▶ [GOAL OF THE EXERCISE] Going down the listing below, print exactly each line from the one with "- [x] 검증 실패 시 예외 처리" up to and including the one with "- [x] 이메일 중복으로 인한 회원가입 실패 테스트", and skip the rest.
*** INPUT RECORDS ***
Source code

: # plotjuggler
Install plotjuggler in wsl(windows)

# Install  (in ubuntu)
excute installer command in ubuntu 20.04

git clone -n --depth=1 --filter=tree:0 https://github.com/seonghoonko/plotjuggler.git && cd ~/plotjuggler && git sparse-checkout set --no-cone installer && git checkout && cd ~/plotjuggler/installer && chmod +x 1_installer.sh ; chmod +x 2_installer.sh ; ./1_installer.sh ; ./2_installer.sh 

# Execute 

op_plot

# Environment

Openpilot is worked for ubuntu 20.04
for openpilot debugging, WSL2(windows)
*** End of INPUT RECORDS ***
*** INPUT RECORDS ***
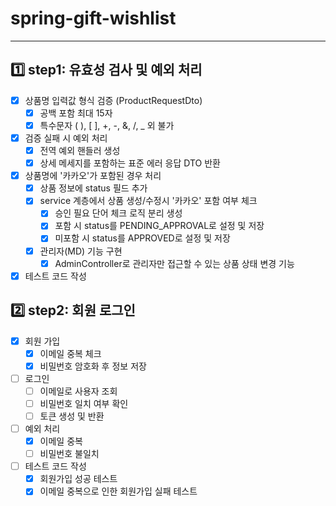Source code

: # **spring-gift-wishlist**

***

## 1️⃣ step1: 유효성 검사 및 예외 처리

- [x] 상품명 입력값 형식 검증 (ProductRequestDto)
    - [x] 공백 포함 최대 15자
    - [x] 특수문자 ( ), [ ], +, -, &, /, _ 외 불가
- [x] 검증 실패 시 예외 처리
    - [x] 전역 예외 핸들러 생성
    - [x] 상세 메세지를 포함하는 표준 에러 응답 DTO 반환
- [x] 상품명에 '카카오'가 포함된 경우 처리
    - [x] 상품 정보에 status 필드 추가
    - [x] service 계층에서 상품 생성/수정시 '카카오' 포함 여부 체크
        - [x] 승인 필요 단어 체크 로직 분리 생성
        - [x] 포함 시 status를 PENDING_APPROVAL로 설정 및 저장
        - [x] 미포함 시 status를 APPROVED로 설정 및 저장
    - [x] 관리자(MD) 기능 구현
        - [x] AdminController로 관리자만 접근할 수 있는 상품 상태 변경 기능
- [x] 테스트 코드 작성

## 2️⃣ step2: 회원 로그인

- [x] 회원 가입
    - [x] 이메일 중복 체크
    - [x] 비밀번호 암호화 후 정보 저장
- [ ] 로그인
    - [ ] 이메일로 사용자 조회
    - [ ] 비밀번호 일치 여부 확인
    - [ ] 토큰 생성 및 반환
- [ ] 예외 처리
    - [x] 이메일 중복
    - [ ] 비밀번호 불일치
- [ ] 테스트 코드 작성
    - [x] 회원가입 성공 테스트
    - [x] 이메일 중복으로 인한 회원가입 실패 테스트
*** End of INPUT RECORDS ***
*** INPUT RECORDS ***
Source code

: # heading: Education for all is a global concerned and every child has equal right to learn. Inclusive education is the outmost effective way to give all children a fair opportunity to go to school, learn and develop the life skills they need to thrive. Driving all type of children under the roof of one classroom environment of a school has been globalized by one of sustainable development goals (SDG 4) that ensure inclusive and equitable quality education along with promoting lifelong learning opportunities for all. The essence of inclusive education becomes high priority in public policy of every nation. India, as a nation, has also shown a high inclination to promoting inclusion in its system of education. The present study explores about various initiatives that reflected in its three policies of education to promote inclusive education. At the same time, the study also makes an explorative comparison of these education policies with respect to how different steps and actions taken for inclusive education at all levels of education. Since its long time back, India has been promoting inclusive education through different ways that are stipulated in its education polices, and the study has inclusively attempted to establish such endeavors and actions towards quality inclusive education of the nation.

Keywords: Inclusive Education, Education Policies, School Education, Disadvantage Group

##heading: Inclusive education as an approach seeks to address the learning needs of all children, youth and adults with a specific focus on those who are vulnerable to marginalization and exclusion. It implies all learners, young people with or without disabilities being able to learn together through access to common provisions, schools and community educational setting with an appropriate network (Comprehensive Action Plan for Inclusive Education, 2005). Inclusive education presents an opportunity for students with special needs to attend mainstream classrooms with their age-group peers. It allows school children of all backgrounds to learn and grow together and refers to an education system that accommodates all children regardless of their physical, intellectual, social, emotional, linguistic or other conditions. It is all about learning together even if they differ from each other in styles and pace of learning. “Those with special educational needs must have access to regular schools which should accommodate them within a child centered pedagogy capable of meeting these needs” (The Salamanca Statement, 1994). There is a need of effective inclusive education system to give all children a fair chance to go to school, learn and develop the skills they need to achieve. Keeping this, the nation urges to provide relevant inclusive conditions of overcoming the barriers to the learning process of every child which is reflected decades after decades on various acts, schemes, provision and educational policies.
*** End of INPUT RECORDS ***
▶ [RESPONSE]
- [x] 검증 실패 시 예외 처리
    - [x] 전역 예외 핸들러 생성
    - [x] 상세 메세지를 포함하는 표준 에러 응답 DTO 반환
- [x] 상품명에 '카카오'가 포함된 경우 처리
    - [x] 상품 정보에 status 필드 추가
    - [x] service 계층에서 상품 생성/수정시 '카카오' 포함 여부 체크
        - [x] 승인 필요 단어 체크 로직 분리 생성
        - [x] 포함 시 status를 PENDING_APPROVAL로 설정 및 저장
        - [x] 미포함 시 status를 APPROVED로 설정 및 저장
    - [x] 관리자(MD) 기능 구현
        - [x] AdminController로 관리자만 접근할 수 있는 상품 상태 변경 기능
- [x] 테스트 코드 작성

## 2️⃣ step2: 회원 로그인

- [x] 회원 가입
    - [x] 이메일 중복 체크
    - [x] 비밀번호 암호화 후 정보 저장
- [ ] 로그인
    - [ ] 이메일로 사용자 조회
    - [ ] 비밀번호 일치 여부 확인
    - [ ] 토큰 생성 및 반환
- [ ] 예외 처리
    - [x] 이메일 중복
    - [ ] 비밀번호 불일치
- [ ] 테스트 코드 작성
    - [x] 회원가입 성공 테스트
    - [x] 이메일 중복으로 인한 회원가입 실패 테스트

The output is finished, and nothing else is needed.